Below is a list of medications commonly prescribed in workers’ compensation that are potentially inappropriate for older adults, extrapolated from the Beers Criteria.4,5
While there are specific considerations related to the management of older worker populations, a patient cannot be assessed according to age alone, but rather upon the totality of overall health.
The prevalence of comorbid conditions in older individuals plays a significant role in these workers’ ability to recover, the choices made in their care management, and the medical costs associated with the claim.
Ultimately, individual health risk factors are a more significant driver of healthcare costs than older age alone. An assessment of workers aged 19-34 with five or more risk factors for chronic disease revlealed significantly higher medical costs compared with workers aged 65-74 with few or no risk factors.6
The presence of multiple chronic conditions is increasing among all age groups – 1 out of 4 adults in the United States were reported to have more than one chronic condition in 2014.9 This has a significant impact on healthcare utilization and costs regardless of age.

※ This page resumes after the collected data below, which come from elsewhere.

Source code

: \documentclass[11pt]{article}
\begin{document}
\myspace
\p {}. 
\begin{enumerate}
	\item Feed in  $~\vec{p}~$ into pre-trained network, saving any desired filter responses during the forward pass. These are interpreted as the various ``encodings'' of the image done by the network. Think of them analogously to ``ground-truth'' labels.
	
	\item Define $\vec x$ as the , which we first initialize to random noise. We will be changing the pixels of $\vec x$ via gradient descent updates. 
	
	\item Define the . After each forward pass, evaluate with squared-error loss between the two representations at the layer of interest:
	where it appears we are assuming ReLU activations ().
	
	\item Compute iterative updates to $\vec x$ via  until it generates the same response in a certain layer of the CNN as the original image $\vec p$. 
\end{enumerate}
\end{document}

Workers’ compensation claims in which the patient has been diagnosed with a single comorbidity are approximately twice the cost of comparable claims,8 and individuals with multiple conditions incur higher healthcare costs yet.
Thus while general trends provide parameters for managing older patients on a population level, individual risk factors must also be considered for optimal patient management.

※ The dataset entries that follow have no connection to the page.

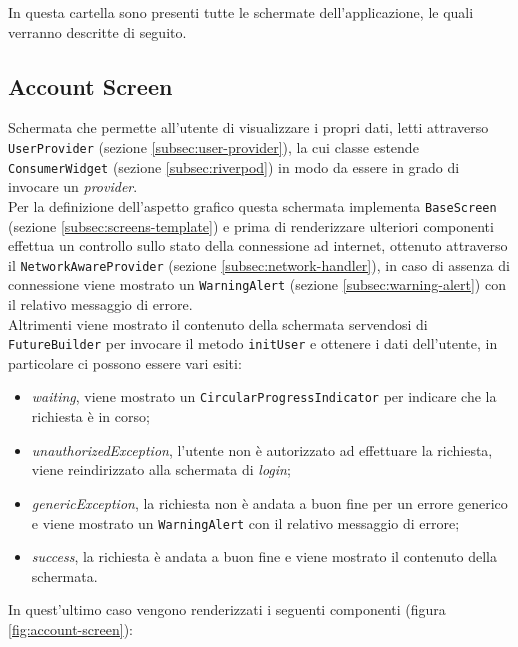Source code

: In questa cartella sono presenti tutte le schermate dell'applicazione, le quali verranno descritte di seguito.

\subsection{Account Screen}
\label{subsec:account-screen}

Schermata che permette all'utente di visualizzare i propri dati, letti attraverso \lstinline{UserProvider} (sezione \ref{subsec:user-provider}), la cui classe estende \lstinline{ConsumerWidget} (sezione \ref{subsec:riverpod}) in modo da essere in grado di invocare un \emph{provider}. \\
Per la definizione dell'aspetto grafico questa schermata implementa \lstinline{BaseScreen} (sezione \ref{subsec:screens-template}) e prima di renderizzare ulteriori componenti effettua un controllo sullo stato della connessione ad internet, ottenuto attraverso il \lstinline{NetworkAwareProvider} (sezione \ref{subsec:network-handler}), in caso di assenza di connessione viene mostrato un \lstinline{WarningAlert} (sezione \ref{subsec:warning-alert}) con il relativo messaggio di errore. \\
Altrimenti viene mostrato il contenuto della schermata servendosi di \lstinline{FutureBuilder}\cite{site:future-builder} per invocare il metodo \lstinline{initUser} e ottenere i dati dell'utente, in particolare ci possono essere vari esiti:
\begin{itemize}
    \item \emph{waiting}, viene mostrato un \lstinline{CircularProgressIndicator}\cite{site:circular-progress-indicator} per indicare che la richiesta è in corso;
    \item \emph{unauthorizedException}, l'utente non è autorizzato ad effettuare la richiesta, viene reindirizzato alla schermata di \emph{login};
    \item \emph{genericException}, la richiesta non è andata a buon fine per un errore generico e viene mostrato un \lstinline{WarningAlert} con il relativo messaggio di errore;
    \item \emph{success}, la richiesta è andata a buon fine e viene mostrato il contenuto della schermata.
\end{itemize}
In quest'ultimo caso vengono renderizzati i seguenti componenti (figura \ref{fig:account-screen}):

Older patients are more likely to be prescribed multiple prescriptions for long-term durations. A large portion of older adults also use over-the-counter medications and dietary supplements, which aren’t visible within a claim. These scenarios increase the risk that polypharmacy (multiple concurrent medications) may occur or go unnoticed.
A number of drugs are contraindicated in the older population due to increased propensity for side effects. Other drugs may require special considerations or dosage adjustments. Medications that are inappropriate for older patients due to increased risk for side effects are included in the Beers Criteria.
A medication dosing schedule for a patient who is 30 years old may not be appropriate for a patient who is 60 years old due to changes in drug metabolism that occur as a person ages.
Older patients may experience cognitive decline, which could lead to forgetting to take medications (nonadherence), taking medications too often (misuse), or irregular refills.